### Task material:
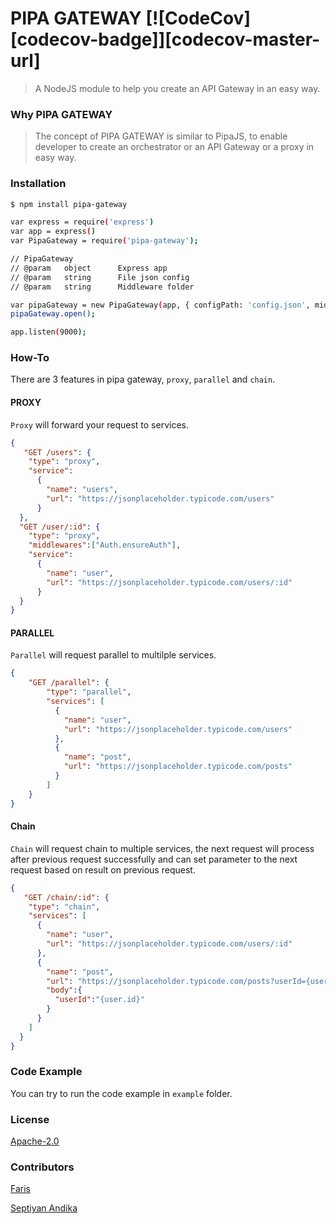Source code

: # PIPA GATEWAY  [![CodeCov][codecov-badge]][codecov-master-url]

> A NodeJS module to help you create an API Gateway in an easy way.

### Why PIPA GATEWAY

> The concept of PIPA GATEWAY is similar to PipaJS, to enable developer to create an orchestrator or an API Gateway or a proxy in easy way.

### Installation

```bash
$ npm install pipa-gateway

var express = require('express')
var app = express()
var PipaGateway = require('pipa-gateway');

// PipaGateway
// @param   object      Express app
// @param   string      File json config
// @param   string      Middleware folder

var pipaGateway = new PipaGateway(app, { configPath: 'config.json', middlewarePath: 'middleware' });
pipaGateway.open();

app.listen(9000);

```

### How-To

There are 3 features in pipa gateway, `proxy`, `parallel` and `chain`.

#### PROXY
`Proxy` will forward your request to services.
```json
{
   "GET /users": {
    "type": "proxy",
    "service":
      {
        "name": "users",
        "url": "https://jsonplaceholder.typicode.com/users"
      }
  },
  "GET /user/:id": {
    "type": "proxy",
    "middlewares":["Auth.ensureAuth"],
    "service":
      {
        "name": "user",
        "url": "https://jsonplaceholder.typicode.com/users/:id"
      }
  }
}
```

#### PARALLEL
`Parallel` will request parallel to multilple services.
```json
{
    "GET /parallel": {
        "type": "parallel",
        "services": [
          {
            "name": "user",
            "url": "https://jsonplaceholder.typicode.com/users"
          },
          {
            "name": "post",
            "url": "https://jsonplaceholder.typicode.com/posts"
          }
        ]
    }
}
```

#### Chain
`Chain` will request chain to multiple services, the next request will process after previous request successfully and can set parameter to the next request based on result on previous request.
```json
{
   "GET /chain/:id": {
    "type": "chain",
    "services": [
      {
        "name": "user",
        "url": "https://jsonplaceholder.typicode.com/users/:id"
      },
      {
        "name": "post",
        "url": "https://jsonplaceholder.typicode.com/posts?userId={user.id}",
        "body":{
          "userId":"{user.id}"
        }
      }
    ]
  }
}
```


### Code Example

You can try to run the code example in `example` folder.

### License

[Apache-2.0](LICENSE)

### Contributors
[Faris](https://github.com/madebyais)

[Septiyan Andika](https://github.com/septiyanandika)

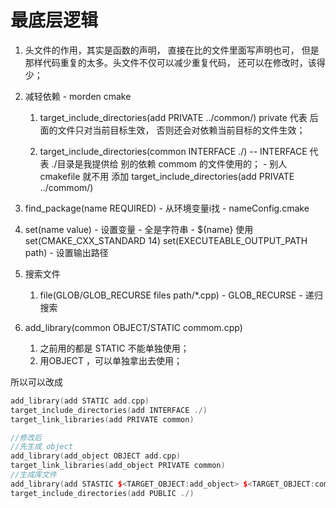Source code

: # 最底层逻辑
1.  头文件的作用，其实是函数的声明， 直接在比的文件里面写声明也可， 但是那样代码重复的太多。头文件不仅可以减少重复代码， 还可以在修改时，该得少；

2. 减轻依赖 - morden cmake

    1. target_include_directories(add PRIVATE ../common/) 
    private 代表 后面的文件只对当前目标生效， 否则还会对依赖当前目标的文件生效；

    1. target_include_directories(common INTERFACE ./)
        -- INTERFACE 代表 ./目录是我提供给 别的依赖 commom 的文件使用的； - 别人 cmakefile 就不用 添加 
            target_include_directories(add PRIVATE ../commom/)

3. find_package(name REQUIRED) - 从环境变量i找 - nameConfig.cmake

4. set(name value) - 设置变量 - 全是字符串 - ${name} 使用
    set(CMAKE_CXX_STANDARD 14)
    set(EXECUTEABLE_OUTPUT_PATH path) - 设置输出路径

5. 搜索文件
    1. file(GLOB/GLOB_RECURSE files path/*.cpp) - GLOB_RECURSE - 递归搜索

6. add_library(common OBJECT/STATIC commom.cpp)
    1. 之前用的都是 STATIC 不能单独使用；
    2. 用OBJECT ，可以单独拿出去使用；

所以可以改成
```cpp
add_library(add STATIC add.cpp)
target_include_directories(add INTERFACE ./)
target_link_libraries(add PRIVATE common)

//修改后
//先生成 object 
add_library(add_object OBJECT add.cpp)
target_link_libraries(add_object PRIVATE common)
//生成库文件
add_library(add STASTIC $<TARGET_OBJECT:add_object> $<TARGET_OBJECT:common_object>)
target_include_directories(add PUBLIC ./)
```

### Exercise prompt:
If a line above holds the word "name", copy it.

### Reply to the task:
        "name": "users",
        "name": "user",
            "name": "user",
            "name": "post",
        "name": "user",
        "name": "post",
3. find_package(name REQUIRED) - 从环境变量i找 - nameConfig.cmake
4. set(name value) - 设置变量 - 全是字符串 - ${name} 使用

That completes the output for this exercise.